Ser mamá es morir un poco. Morir para volver a nacer. Cuando vi por primera vez a mi hija, hace tres meses ya, supe que todo era nuevo. Como después de una muerte, empieza uno a ver la vida de otra forma. Y no hay tiempo ni espacio para seguir siendo igual que antes de abrazar a los hijos con el cuerpo y con el alma. Porque ser madre supone más renuncias que cualquier otro desafío antes vivido. «Tener un hijo no es tener un ramo de rosas», dijo la Yerma de García Lorca. Ahora que soy madre, sí que la entiendo. Porque solo cuando una mujer es mamá, deja de ignorar la infinitud de virtudes y de coraje que se desprenden de una.
La lactancia materna, el llanto (del hijo/a y de la madre), los cambios de pañal, los teteros esterilizados, las noches en vela, el miedo porque el/la bebé deje de respirar, la incertidumbre por el mañana, las preguntas sin respuesta, entre tantos otros retos de naturaleza casi indefinible de la maternidad, son lo cotidiano. Pero no creo en eso del sacrificio de la madre. Tampoco en que seamos una suerte de mártires del amor. Ni que tengamos que hacerles a nuestros hijos una especie de pagaré que detalle cuánto hemos sufrido o cuánto hemos entregado por ellos para que en el futuro nos compensen a conformidad de nuestros gustos o caprichos.
Aunque se escriba madre con eme de mártir, no debemos percibirnos así. Vivir encontrando belleza en la dificultad es quizás lo que más me ha sobrecogido como madre. La sonrisa después de las lágrimas, tal como la calma después de la tormenta, supera cualquier dolor o padecimiento que se desprenda de esta labor que nos entrega desde el día uno del embarazo un título más que nobiliario en la esfera en que subsiste eso que llamamos humanidad.
Cuando uno es madre, aprende que no sabe nada. Cae en la cuenta de que es mucho más vulnerable de lo que creía. Y, al tiempo, descubre esa fortaleza de descomunal tamaño que no sabía que tenía. En este proceso deconstructivo, la idea de la maternidad feliz puede fundirse tantas veces como sea necesario hasta que encontremos en las más simples cosas aquellas razones que con desespero anhelamos recordar en esos momentos en que andamos como en un laberinto espinoso cuya salida parece haber sido borrada por el mismísimo Dios.

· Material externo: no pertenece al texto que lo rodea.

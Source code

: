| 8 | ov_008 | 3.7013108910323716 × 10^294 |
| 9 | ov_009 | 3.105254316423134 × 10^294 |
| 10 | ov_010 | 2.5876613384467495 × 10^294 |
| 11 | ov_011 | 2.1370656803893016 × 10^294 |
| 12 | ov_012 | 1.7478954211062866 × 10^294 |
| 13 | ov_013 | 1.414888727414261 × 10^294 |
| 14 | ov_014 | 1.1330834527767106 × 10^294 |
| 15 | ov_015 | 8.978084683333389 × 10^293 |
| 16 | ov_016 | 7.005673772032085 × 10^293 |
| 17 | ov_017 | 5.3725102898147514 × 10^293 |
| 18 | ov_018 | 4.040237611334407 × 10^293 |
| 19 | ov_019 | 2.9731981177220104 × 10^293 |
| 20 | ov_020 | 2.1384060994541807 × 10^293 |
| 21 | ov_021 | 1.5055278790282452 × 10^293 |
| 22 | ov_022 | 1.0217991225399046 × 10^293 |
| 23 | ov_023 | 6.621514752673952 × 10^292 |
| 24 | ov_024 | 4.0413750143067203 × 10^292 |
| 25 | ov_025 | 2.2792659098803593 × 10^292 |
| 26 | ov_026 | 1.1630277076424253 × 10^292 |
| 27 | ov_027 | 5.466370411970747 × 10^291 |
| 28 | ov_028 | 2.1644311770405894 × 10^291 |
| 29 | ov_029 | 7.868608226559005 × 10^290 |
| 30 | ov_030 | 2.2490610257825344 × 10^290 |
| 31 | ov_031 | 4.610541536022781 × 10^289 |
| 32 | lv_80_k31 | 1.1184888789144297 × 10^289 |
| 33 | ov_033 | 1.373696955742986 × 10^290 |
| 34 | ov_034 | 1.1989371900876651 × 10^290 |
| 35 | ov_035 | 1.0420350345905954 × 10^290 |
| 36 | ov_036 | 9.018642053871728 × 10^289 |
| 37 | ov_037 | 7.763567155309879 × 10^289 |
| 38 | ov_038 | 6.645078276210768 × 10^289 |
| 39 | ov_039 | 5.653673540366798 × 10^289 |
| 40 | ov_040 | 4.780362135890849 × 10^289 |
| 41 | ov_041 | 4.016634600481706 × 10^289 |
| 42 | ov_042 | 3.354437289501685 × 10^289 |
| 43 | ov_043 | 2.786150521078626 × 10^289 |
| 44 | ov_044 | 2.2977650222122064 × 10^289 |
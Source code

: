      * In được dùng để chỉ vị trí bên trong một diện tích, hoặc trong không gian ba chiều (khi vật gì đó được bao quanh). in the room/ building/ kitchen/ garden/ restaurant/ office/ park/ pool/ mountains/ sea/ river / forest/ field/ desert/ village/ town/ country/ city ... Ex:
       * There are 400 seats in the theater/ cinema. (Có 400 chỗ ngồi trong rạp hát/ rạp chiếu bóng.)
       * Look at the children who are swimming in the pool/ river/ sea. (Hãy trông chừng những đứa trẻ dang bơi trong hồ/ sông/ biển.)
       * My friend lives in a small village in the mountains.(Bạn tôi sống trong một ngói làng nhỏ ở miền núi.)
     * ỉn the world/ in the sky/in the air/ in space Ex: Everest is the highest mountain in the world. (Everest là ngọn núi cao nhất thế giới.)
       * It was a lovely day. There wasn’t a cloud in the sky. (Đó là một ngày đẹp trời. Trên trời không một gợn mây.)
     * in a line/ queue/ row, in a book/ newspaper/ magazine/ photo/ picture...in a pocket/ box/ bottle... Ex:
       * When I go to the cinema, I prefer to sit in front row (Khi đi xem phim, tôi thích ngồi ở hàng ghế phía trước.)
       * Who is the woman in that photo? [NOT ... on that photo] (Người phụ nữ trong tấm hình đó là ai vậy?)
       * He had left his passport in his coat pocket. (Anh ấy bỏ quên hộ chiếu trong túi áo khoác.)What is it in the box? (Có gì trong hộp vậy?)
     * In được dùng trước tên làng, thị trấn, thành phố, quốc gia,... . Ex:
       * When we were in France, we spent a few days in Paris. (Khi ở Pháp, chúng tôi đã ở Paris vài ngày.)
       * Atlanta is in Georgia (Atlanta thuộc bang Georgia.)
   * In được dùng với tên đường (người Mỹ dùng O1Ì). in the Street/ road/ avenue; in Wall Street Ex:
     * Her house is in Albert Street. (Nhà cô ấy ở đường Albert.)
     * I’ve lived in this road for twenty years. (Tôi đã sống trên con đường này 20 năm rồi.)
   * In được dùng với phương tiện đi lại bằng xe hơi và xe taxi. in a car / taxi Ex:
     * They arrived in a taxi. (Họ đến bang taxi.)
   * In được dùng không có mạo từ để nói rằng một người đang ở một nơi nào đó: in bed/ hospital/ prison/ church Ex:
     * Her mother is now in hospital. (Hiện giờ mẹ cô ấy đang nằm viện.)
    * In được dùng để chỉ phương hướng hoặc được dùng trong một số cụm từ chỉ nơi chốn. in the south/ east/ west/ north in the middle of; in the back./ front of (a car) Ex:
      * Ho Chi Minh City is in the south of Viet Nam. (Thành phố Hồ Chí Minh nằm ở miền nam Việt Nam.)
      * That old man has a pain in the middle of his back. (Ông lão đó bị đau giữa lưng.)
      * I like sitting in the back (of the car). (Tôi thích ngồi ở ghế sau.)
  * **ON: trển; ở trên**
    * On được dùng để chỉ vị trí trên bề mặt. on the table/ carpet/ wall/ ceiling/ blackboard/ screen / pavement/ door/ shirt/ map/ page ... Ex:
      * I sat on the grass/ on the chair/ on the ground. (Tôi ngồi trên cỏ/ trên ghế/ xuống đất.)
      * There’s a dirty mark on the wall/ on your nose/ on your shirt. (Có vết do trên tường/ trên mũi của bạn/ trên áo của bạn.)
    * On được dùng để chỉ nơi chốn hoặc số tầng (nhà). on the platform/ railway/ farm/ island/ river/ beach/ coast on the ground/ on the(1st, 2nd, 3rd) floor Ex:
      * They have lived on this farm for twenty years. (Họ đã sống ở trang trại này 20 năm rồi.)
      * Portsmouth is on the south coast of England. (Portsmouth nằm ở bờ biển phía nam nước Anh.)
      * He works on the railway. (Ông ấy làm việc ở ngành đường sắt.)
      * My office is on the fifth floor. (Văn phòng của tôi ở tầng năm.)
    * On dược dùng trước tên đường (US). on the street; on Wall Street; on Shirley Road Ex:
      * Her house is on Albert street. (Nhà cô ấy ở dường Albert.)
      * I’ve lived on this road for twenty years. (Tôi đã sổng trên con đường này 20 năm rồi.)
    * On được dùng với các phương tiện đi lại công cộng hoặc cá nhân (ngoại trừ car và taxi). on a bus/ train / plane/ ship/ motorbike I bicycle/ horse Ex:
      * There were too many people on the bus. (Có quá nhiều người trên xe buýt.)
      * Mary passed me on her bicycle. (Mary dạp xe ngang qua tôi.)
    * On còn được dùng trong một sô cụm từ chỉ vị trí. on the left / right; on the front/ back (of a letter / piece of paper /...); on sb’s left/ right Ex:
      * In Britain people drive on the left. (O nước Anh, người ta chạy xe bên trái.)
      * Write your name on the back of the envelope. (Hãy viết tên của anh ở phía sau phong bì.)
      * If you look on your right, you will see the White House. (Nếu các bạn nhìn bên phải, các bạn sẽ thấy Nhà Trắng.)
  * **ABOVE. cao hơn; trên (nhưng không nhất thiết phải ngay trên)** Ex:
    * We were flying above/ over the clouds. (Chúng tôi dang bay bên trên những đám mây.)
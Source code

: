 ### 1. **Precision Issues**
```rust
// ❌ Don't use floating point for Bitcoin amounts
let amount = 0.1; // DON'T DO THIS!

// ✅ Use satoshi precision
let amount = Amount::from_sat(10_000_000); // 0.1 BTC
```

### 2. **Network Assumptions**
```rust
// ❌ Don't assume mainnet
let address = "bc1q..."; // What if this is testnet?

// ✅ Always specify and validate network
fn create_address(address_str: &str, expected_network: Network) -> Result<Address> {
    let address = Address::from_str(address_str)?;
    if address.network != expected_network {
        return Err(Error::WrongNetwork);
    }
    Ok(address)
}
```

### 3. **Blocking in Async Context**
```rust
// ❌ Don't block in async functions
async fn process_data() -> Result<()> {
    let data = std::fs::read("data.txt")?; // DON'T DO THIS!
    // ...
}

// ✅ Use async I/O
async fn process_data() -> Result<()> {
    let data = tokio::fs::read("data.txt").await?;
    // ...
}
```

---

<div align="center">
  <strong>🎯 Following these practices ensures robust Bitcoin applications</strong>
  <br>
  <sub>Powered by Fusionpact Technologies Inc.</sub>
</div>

Todo aquello que implique amor, cual rosa, tiene espinas. Y el de madre, el más colosal de toda historia, tiene las suficientes como para reafirmar su magnitud. ¿Hay algo más bello que eso? Y entonces, le dijo Yerma a María: «Hemos de sufrir para verlos crecer. Yo pienso que se nos va la mitad de nuestra sangre. Pero esto es bueno, sano, hermoso».